Can I get This Infection?

Yes, ringworm is contagious to people; however, some people are at greater risk than others. The fungus takes advantage of skin belonging to those with reduced immune capacity. This puts young animals and children, pregnant women, elderly people and pets, those who are HIV-positive, people on chemotherapy or taking medication after transfusion or organ transplant, and highly stressed people and animals at high risk. In general, if you do not already have ringworm at the time your pet is diagnosed, you probably will not get it. Keep in mind that skin must be irritated to become infected.

How Does the Doctor Know This is Really Ringworm?

In some cases, we know for sure that the pet has dermatophyte fungi, while in other cases, we are only highly suspicious. Ringworm lesions on animal skin are rarely the classic ring-shaped as in people (in fact, in animals, lesions are often not even itchy) thus, some testing is usually necessary, as we will describe.

Wood’s Light (Fluorescence)
A Wood’s light is a lamp designed to emit light in a specific range of wavelengths. It looks like a black light but is actually entirely different. Ringworm fungi of the genus Microsporum (the most common genus in small animal ringworm cases) demonstrate a chemical reaction when they bind to hair shafts. This chemical reaction fluoresces apple green under the Wood’s light. Fungal spores will not fluoresce without infection, so an uninfected carrier will not fluoresce, nor will debris that is not attached to the hair.

There is controversy regarding what percentage of Microsporum infections will fluoresce. A commonly published statistic is that approximately 50 percent will fluoresce, but other information suggests that 100 percent of Microsporum infections will fluoresce at least at some point in their course. Fluorescence first becomes detectable five to 18 days post-infection. In many cases, using Wood’s light uncovers numerous additional skin lesions that were not visible to the naked eye.

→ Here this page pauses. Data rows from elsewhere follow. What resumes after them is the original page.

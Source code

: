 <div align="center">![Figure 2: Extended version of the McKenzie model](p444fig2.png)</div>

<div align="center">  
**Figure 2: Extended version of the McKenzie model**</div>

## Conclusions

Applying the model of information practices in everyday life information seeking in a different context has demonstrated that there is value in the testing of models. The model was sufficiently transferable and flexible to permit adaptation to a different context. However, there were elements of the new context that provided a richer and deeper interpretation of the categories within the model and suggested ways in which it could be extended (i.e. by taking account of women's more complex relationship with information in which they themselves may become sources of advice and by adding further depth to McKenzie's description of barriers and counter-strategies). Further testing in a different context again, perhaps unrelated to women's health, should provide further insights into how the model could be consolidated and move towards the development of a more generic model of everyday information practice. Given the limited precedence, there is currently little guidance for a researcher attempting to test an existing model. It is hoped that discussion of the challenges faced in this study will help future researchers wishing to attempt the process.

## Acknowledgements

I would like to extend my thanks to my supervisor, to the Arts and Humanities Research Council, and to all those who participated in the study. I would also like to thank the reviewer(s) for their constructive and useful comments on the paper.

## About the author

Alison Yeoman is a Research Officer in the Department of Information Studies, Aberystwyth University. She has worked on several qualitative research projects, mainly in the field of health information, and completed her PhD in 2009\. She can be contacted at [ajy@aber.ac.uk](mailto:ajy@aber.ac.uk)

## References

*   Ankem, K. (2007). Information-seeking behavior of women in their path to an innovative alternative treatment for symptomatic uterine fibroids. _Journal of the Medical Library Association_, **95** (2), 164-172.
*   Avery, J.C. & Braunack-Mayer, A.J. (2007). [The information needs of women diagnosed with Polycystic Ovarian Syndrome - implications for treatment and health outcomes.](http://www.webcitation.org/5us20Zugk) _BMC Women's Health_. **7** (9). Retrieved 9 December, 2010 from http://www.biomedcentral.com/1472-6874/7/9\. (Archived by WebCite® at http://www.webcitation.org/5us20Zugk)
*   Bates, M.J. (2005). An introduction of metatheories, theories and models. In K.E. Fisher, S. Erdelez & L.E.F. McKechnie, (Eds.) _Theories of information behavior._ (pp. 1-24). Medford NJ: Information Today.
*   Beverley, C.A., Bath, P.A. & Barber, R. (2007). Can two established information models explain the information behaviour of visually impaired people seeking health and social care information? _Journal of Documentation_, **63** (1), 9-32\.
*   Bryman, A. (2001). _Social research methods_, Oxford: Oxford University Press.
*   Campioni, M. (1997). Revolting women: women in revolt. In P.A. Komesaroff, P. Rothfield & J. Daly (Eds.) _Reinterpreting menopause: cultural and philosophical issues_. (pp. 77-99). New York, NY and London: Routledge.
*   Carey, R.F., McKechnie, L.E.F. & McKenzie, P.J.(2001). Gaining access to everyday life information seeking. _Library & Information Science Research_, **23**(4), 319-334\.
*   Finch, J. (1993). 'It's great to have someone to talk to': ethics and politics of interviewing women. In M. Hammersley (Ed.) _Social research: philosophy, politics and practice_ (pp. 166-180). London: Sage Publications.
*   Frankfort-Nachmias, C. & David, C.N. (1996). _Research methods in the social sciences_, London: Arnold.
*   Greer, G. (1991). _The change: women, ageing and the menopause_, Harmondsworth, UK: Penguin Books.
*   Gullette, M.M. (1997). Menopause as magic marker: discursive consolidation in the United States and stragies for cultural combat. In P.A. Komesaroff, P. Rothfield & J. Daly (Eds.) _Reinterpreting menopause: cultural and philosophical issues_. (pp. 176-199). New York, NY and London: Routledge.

Most veterinary hospitals are equipped with Wood’s lights and use them to screen pets for ringworm lesions. Unfortunately, fluorescence may be difficult to find, and complicating matters, many topical products and non-infectious debris will also fluoresce. Further testing is often needed.

Microscopic Examination

Your veterinarian may wish to examine some hairs for microscopic spores. This involves plucking hairs and inspecting them under a microscope. If spores can be seen on damaged hairs, then the diagnosis of ringworm is confirmed; however, as spores are difficult to see, especially in darker hair, many veterinarians skip this step.

Fungal Culture

Some hairs and skin scales are placed on a culture medium in an attempt to grow one of the ringworm fungi. The advantage of this test is that it not only can confirm ringworm but can tell exactly which species of fungus is there. Knowing the identity of the fungus

may help determine the source of infection. The disadvantage, however, is that fungi require at least 10 days to grow out. Unfortunately, false negative cultures are not unusual.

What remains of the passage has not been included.